When she turned 35, Cori DiDonato began noticing she needed more recovery between workouts.
And when she turned 40-years-old, DiDonato realized there were fewer resources available to Masters athletes, who, according to Robert Lotzko of CrossFit Virtuosity “need love too, man.”
In 2007 she opened a strength and conditioning gym in Boston, Massachusetts, then Affiliated as Avalon CrossFit in January 2009. In 2013, Avalon CrossFit began offering programming specifically for Masters athletes.

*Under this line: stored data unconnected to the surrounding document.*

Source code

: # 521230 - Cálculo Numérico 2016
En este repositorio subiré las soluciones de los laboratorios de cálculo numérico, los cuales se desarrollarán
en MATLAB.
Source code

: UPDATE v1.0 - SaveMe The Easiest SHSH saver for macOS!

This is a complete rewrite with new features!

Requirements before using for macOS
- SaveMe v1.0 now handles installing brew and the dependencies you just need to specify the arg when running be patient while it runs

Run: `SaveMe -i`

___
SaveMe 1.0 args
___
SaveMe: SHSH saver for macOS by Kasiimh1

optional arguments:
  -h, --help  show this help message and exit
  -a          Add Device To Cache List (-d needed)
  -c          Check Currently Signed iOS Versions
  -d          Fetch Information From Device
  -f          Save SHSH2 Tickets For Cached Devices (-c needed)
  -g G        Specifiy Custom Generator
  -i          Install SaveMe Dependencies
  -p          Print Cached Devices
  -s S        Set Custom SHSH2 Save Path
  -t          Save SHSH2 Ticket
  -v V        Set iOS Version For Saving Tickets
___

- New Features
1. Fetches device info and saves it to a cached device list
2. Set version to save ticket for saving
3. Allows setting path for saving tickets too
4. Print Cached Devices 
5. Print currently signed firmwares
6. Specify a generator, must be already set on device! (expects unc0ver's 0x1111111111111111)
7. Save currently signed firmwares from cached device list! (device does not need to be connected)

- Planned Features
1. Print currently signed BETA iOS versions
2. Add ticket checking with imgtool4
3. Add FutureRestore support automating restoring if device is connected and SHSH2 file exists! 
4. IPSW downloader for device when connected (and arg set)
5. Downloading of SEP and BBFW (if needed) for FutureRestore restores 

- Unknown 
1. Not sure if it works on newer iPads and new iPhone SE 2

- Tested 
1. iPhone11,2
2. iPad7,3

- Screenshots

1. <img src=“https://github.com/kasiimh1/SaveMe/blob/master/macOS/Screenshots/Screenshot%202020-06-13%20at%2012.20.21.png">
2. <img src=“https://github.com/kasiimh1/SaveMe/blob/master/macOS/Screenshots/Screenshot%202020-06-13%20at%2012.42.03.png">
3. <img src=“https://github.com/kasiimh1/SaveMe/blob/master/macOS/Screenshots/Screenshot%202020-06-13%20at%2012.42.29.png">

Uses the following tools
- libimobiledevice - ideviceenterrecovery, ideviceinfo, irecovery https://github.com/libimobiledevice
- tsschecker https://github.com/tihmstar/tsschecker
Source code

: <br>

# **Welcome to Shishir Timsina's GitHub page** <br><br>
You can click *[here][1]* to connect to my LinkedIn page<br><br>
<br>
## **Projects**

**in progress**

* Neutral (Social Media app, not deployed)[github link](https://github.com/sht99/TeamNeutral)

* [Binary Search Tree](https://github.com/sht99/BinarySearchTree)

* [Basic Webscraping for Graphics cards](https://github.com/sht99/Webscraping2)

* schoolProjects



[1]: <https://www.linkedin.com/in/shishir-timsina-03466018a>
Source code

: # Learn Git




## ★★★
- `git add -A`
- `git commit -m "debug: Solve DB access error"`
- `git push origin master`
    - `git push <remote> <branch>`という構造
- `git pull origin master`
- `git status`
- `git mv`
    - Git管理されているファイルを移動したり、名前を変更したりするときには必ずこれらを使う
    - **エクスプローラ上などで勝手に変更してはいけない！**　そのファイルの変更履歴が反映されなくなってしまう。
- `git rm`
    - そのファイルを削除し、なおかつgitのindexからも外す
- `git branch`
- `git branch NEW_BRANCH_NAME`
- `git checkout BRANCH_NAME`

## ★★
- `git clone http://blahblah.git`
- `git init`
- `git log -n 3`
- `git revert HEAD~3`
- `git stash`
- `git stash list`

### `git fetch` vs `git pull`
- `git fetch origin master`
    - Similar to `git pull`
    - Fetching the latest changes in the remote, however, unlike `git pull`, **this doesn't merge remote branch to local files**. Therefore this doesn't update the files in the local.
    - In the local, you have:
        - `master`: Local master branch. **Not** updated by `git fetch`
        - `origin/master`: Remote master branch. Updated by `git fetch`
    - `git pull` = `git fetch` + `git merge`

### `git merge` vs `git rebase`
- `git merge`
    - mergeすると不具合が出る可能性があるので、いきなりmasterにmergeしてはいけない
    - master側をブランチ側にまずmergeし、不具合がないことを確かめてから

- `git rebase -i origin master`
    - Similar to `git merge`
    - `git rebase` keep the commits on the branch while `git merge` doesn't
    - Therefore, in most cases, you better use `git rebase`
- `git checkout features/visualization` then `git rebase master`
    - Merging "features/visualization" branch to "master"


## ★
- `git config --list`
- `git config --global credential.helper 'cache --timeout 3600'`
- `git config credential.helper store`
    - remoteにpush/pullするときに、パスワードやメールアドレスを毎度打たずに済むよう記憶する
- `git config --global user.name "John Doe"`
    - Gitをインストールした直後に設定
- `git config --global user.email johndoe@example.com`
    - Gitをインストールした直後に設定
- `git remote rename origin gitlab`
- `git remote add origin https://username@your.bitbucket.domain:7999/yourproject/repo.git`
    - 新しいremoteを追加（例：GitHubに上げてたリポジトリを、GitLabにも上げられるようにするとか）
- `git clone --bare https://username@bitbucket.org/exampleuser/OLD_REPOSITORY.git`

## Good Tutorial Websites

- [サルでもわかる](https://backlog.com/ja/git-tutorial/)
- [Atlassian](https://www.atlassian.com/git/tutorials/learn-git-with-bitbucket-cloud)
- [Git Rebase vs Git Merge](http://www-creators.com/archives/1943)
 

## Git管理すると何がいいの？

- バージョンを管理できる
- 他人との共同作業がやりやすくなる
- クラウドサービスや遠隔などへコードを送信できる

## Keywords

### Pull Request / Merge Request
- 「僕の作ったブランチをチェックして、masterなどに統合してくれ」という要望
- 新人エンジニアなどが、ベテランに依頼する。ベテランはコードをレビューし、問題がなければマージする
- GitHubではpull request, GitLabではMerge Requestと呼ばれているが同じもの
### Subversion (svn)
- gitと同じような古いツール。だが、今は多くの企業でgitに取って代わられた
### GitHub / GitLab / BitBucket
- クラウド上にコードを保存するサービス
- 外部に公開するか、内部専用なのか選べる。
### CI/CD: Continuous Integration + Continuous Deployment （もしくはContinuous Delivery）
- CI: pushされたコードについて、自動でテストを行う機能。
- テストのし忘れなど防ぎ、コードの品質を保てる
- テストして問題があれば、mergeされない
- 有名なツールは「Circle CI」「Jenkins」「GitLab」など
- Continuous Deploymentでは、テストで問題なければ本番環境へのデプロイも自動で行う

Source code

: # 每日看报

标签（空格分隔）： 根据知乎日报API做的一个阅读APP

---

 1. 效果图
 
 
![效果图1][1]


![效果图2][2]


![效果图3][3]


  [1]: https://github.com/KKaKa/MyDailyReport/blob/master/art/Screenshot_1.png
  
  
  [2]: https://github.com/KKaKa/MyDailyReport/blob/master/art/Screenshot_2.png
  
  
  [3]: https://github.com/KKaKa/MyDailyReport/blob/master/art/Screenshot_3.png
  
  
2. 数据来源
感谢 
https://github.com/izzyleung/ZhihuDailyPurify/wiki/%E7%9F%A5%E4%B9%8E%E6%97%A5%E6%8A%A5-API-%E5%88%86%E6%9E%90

Instead of offering a separate class for Masters, she decided to scale a WOD for the Masters athletes, so they can maintain the same class schedule or attend classes with athletes of various ages and genders. “The whole fun of CrossFit is being able to do it with a community. We don’t have classes for just women, in most gyms. We don’t have a class for just men, in most gyms. We’re able to combine it because we have gender-appropriate workouts. That’s exactly what happens when you program a Masters level track,” explained DiDonato.
At CrossFit Virtuosity, the Masters athletes do have a separate class. Lotzko, who Coaches the Masters class, explained he wants the athletes to focus on three things: getting on and off the floor, lifting something heavy and carrying something heavy.
In addition to WODs, he programs a warm-up specific to Masters athletes that focuses on ankles, hips and thoracic mobility. “I feel like if you even take one of those things out of the equation for the older population, that can be really bad for them and they can’t live unassisted,” said Lotzko. “We do the same warm-up everyday, every time we meet. And now over time, I see how much stronger and faster they are just in the warm up and mobility piece that we do … There’s no way I’m going to take an older population and do the hopper method of CrossFit, because these women that I have in my class really have no prior athletic background.”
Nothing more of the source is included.